Najlepszym przykładem będzie Babylon (Netflix), pokazujący od wewnątrz działania Scotland Yardu (policji londyńskiej). W gabinecie jej szefa wiszą wielkie ekrany telewizorów, każdy z podglądem na inną stację, podejmowane tam decyzje poprzedza przegląd wiadomości i portali internetowych, a także szczegółowa analiza ich potencjalnych politycznych skutków. Nowa dyrektor od spraw komunikacji ma wizję absolutnej przejrzystości w kontaktach z mediami i społeczeństwem, innymi słowy wszystko natychmiast ma zostać podane do publicznej wiadomości, zanim stanie się przedmiotem spekulacji. W praktyce wygląda to tak, że nikt nie chce wziąć na siebie odpowiedzialności za decyzję użycia broni wobec okrążonego terrorysty, który zabił wcześniej kilkanaście osób. Decyzja zepchnięta zostaje ostatecznie na zwykłych policjantów biorących udział w akcji. Wobec wszechobecności mediów, praca policji to przede wszystkim polityka, PR, walka o wizerunek i zakulisowe rozgrywki z politykami i władzami o to, kto zgarnie punkty za ostateczny sukces.

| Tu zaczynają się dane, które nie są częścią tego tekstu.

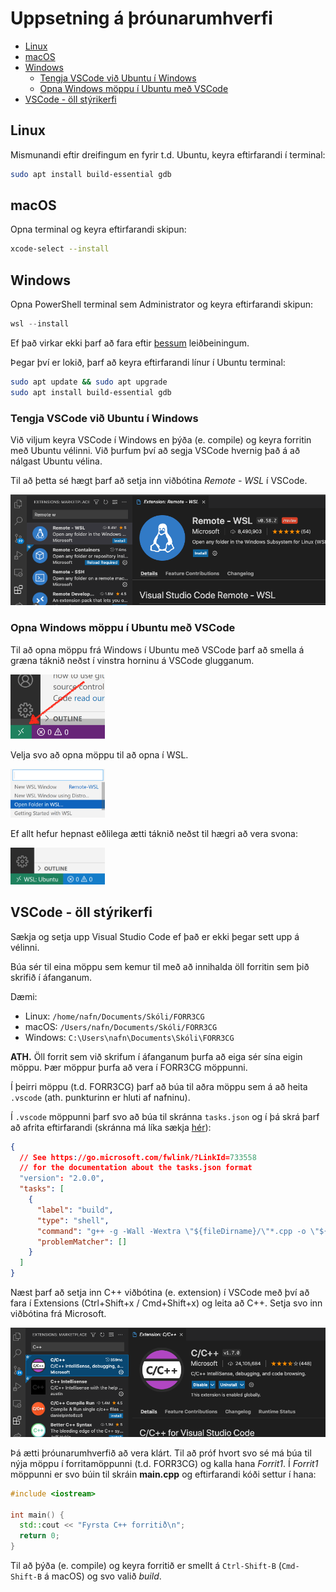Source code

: # Uppsetning á þróunarumhverfi

* [Linux](#linux)
* [macOS](#macos)
* [Windows](#windows)
  + [Tengja VSCode við Ubuntu í Windows](#tengja-vscode-við-ubuntu-í-windows)
  + [Opna Windows möppu í Ubuntu með VSCode](#opna-windows-möppu-í-ubuntu-með-vscode)
* [VSCode - öll stýrikerfi](#vscode---öll-stýrikerfi)

## Linux

Mismunandi eftir dreifingum en fyrir t.d. Ubuntu, keyra eftirfarandi í terminal:

```bash
sudo apt install build-essential gdb
```

## macOS

Opna terminal og keyra eftirfarandi skipun:

```bash
xcode-select --install
```

## Windows

Opna PowerShell terminal sem Administrator og keyra eftirfarandi skipun:

```powershell
wsl --install
```

Ef það virkar ekki þarf að fara eftir [þessum](./WSL.md) leiðbeiningum.

Þegar því er lokið, þarf að keyra eftirfarandi línur í Ubuntu terminal:

```bash
sudo apt update && sudo apt upgrade
sudo apt install build-essential gdb
```

### Tengja VSCode við Ubuntu í Windows

Við viljum keyra VSCode í Windows en þýða (e. compile) og keyra forritin með Ubuntu vélinni. Við þurfum því að segja VSCode hvernig það á að nálgast Ubuntu vélina.

Til að þetta sé hægt þarf að setja inn viðbótina *Remote - WSL* í VSCode.

![Remote - WSL Extension](Myndir/VSCode_RemoteWSL_Extension.png)

### Opna Windows möppu í Ubuntu með VSCode

Til að opna möppu frá Windows í Ubuntu með VSCode þarf að smella á græna táknið neðst í vinstra horninu á VSCode glugganum.

<img src="./Myndir/WIN_VSCode_StartWSL.png" width="30%" height="30%">

Velja svo að opna möppu til að opna í WSL.

<img src="./Myndir/WIN_VSCode_OpenFolderWSL.png" width="30%" height="30%">

Ef allt hefur hepnast eðlilega ætti táknið neðst til hægri að vera svona:

<img src="./Myndir/WIN_VSCode_CheckUbuntu.png" width="30%" height="30%">

## VSCode - öll stýrikerfi

Sækja og setja upp Visual Studio Code ef það er ekki þegar sett upp á vélinni.

Búa sér til eina möppu sem kemur til með að innihalda öll forritin sem þið skrifið í áfanganum.

Dæmi:

- Linux: ```/home/nafn/Documents/Skóli/FORR3CG```
- macOS: ```/Users/nafn/Documents/Skóli/FORR3CG```
- Windows: ```C:\Users\nafn\Documents\Skóli\FORR3CG```

**ATH.** Öll forrit sem við skrifum í áfanganum þurfa að eiga sér sína eigin möppu. Þær möppur þurfa að vera í FORR3CG möppunni.

Í þeirri möppu (t.d. FORR3CG) þarf að búa til aðra möppu sem á að heita ```.vscode``` (ath. punkturinn er hluti af nafninu).

Í ```.vscode``` möppunni þarf svo að búa til skránna ```tasks.json``` og í þá skrá þarf að afrita eftirfarandi (skránna má líka sækja [hér](https://gist.github.com/gestskoli/9c9409bad2ab5f56a649dff76b8be4e6)):

```json
{
  // See https://go.microsoft.com/fwlink/?LinkId=733558
  // for the documentation about the tasks.json format
  "version": "2.0.0",
  "tasks": [
    {
      "label": "build",
      "type": "shell",
      "command": "g++ -g -Wall -Wextra \"${fileDirname}/\"*.cpp -o \"${workspaceFolderBasename}\" && \"./${workspaceFolderBasename}\"",
      "problemMatcher": []
    }
  ]
}
```

Næst þarf að setja inn C++ viðbótina (e. extension) í VSCode með því að fara í Extensions (Ctrl+Shift+x / Cmd+Shift+x) og leita að C++. Setja svo inn viðbótina frá Microsoft.

![VSCode c++ extension](./Myndir/VSCode_CPP_Extension.png)

Þá ætti þróunarumhverfið að vera klárt. Til að próf hvort svo sé má búa til nýja möppu í forritamöppunni (t.d. FORR3CG) og kalla hana *Forrit1*. Í *Forrit1* möppunni er svo búin til skráin **main.cpp** og eftirfarandi kóði settur í hana:

```c++
#include <iostream>

int main() {
  std::cout << "Fyrsta C++ forritið\n";
  return 0;
}
```

Til að þýða (e. compile) og keyra forritið er smellt á `Ctrl-Shift-B` (`Cmd-Shift-B` á macOS) og svo valið *build*.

Na Netflixie jest również Line of Duty, fascynujący serial pokazujący zwykłych ludzi w policji przy pracy, równocześnie wciągający thriller. W pierwszym sezonie obserwujemy upadek doskonałego gliniarza, wplątanego w pechowy romans i pogrążającego się poprzez serię niefortunnych decyzji. Jesteśmy świadkami przesłuchań bandziorów, w trakcie których przepisy, kurator albo adwokat skutecznie uniemożliwia wydobycie jakichkolwiek zeznań i postawienie zarzutów. Widzimy jak dziesiątki razy policja ociera się o odkrycie prawdy, ale sparaliżowana własnymi procedurami, nieudolna, nadmiernie ostrożna nie potrafi zapobiec tragedii, mając właściwie od początki wszystkie karty w ręku.

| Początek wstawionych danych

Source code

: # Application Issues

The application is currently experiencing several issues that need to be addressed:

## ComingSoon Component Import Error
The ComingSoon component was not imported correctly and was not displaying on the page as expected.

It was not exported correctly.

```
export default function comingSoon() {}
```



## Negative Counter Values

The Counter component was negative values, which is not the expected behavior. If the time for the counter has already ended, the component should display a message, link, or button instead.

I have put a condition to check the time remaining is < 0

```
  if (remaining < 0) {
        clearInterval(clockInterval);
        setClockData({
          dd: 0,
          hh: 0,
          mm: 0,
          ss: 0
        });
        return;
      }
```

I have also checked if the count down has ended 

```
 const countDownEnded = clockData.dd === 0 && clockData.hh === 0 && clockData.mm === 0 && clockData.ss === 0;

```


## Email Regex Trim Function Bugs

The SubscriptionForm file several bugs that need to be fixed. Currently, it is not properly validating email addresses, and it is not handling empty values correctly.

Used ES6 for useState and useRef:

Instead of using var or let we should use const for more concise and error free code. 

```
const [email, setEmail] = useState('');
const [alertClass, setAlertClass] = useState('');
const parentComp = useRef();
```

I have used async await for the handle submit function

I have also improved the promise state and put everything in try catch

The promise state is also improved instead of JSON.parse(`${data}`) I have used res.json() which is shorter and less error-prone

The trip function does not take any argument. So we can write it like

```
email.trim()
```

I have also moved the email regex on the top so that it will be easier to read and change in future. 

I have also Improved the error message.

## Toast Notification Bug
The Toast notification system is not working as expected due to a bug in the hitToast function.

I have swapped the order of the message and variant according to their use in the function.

Inna kategoria to Broadchurch (też Netlix), bardzo kameralny serial rozgrywający się w małym, nadmorskim miasteczku, gdzie śledztwo w sprawie zabójstwa dziecka prowadzi dwoje policjantów. Pozornie spokojna, prowincjonalna społeczność okazuje się nie tym, czym się wydaje. Wszyscy mają swoje małe, mroczne sekrety i kandydatów na mordercę wydaje się być wręcz za wielu, a ostateczne zakończenie zaskakuje zupełnie.